In particular, the amendment aims to empower the Social Security System Commission to increase benefits, condone penalties, and rationalize investments, among others.
The bill would ensure the mandatory SSS coverage for overseas Filipino workers.
Gordon said the move may help expand the number of OFWs with SSS coverage from 500,000 OFW members to two-and-a-half million members.
It also provides unemployment insurance for SSS members who will be displaced involuntarily.
One of the main provisions of the bill seeks to increase the contribution of SSS members by one percentage point every other year starting 2019 until the current rate of 11 percent rises to 15 percent by 2025. It would also adjust the minimum and maximum salary credit of members.

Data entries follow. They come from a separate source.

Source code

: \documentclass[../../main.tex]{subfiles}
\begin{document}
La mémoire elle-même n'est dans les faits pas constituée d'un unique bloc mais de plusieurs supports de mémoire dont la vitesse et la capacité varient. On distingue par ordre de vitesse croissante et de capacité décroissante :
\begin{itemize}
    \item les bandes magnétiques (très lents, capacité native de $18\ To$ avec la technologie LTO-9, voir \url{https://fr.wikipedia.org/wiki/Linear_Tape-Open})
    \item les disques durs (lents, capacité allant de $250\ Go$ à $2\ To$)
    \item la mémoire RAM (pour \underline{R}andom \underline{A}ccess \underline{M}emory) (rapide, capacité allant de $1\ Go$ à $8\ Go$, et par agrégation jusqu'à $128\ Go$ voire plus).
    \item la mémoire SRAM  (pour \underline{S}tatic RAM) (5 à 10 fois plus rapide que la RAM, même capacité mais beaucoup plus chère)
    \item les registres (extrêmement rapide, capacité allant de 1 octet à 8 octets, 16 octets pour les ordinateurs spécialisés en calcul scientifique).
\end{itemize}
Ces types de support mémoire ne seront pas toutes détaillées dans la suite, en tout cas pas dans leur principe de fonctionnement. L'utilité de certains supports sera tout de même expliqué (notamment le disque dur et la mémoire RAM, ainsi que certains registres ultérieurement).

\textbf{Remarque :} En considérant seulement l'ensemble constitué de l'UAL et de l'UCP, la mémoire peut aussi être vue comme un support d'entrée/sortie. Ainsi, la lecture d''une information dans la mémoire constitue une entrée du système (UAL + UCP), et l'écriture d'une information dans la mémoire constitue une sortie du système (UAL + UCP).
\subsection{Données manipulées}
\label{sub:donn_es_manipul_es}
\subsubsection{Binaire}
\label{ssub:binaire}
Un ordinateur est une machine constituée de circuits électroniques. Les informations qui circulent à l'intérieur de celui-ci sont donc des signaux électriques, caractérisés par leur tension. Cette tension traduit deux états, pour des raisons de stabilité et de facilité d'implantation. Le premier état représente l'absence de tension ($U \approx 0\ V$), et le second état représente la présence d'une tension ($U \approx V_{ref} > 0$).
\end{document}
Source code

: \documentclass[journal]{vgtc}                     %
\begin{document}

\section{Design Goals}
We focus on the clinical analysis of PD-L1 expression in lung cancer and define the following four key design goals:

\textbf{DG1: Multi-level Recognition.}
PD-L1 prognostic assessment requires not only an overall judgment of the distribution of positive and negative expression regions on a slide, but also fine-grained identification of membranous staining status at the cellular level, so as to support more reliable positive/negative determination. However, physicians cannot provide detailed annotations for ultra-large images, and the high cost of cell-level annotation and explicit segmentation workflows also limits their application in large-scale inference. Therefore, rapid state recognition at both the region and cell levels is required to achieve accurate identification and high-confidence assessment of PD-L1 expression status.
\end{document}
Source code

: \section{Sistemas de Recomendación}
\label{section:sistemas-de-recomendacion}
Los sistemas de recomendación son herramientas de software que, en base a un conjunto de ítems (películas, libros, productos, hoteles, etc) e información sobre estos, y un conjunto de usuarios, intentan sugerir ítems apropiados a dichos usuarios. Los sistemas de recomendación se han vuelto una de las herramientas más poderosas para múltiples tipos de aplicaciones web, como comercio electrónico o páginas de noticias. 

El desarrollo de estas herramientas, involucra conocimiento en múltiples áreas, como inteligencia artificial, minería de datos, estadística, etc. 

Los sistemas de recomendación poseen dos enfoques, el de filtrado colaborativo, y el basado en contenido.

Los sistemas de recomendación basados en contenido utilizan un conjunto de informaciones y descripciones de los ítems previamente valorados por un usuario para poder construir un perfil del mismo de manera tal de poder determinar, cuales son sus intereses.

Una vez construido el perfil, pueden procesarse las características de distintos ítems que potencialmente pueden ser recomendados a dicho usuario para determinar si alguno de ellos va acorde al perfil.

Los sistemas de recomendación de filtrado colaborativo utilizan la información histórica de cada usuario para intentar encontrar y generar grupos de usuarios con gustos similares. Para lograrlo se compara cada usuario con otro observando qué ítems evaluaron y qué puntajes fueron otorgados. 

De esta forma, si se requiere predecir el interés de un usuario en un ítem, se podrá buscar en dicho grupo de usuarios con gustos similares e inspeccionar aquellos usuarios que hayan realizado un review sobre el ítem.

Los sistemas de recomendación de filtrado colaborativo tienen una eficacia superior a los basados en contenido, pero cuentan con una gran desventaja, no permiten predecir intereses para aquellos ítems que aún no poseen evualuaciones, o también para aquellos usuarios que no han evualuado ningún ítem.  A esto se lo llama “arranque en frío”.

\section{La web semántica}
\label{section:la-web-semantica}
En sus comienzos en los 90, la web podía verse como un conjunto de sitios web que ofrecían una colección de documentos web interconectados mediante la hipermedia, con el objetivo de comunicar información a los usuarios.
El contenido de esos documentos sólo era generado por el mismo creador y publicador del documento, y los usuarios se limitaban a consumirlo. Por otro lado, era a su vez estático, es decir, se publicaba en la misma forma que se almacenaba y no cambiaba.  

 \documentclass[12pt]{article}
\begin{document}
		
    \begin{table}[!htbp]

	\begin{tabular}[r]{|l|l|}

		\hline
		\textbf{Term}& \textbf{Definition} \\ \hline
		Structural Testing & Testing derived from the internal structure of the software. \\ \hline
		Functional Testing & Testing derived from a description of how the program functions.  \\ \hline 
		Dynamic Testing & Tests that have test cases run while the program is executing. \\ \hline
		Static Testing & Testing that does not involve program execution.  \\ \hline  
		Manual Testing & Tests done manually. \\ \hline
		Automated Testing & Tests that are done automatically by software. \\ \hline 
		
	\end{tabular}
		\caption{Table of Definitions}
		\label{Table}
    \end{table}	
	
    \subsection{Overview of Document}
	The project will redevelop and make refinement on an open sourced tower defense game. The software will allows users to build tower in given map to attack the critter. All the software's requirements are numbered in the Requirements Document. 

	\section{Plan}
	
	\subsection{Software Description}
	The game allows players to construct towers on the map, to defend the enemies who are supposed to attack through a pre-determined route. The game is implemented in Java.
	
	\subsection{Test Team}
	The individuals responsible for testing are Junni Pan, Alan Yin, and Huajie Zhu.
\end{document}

The measure would also give the SSS Commission the power to determine the salary credit and monthly contributions of members, which would now allow the commission to increase contributions "depending on the actuarial survey."
Gordon said the expanded powers are needed since it would allow the SSS management to increase the salary credit and contribution of employees "considering that at present it is only limited to P16,000 which yields very little benefit."
At the same time, the SSS would also be empowered to invest its Reserve Funds to "grow the wealth of SSS and ultimately yield higher income."
"The SSS must be given a chance to do what they can for the people because the government could not base its policies on fear but on trusting the people, especially those with tremendous responsibility," he said.
Congress approved the bicameral report on the disagreeing provisions of Senate Bill 1753 and House Bill No. 2158 last month. The Senate version of the bill was earlier passed on third and final reading last October 8, 2018.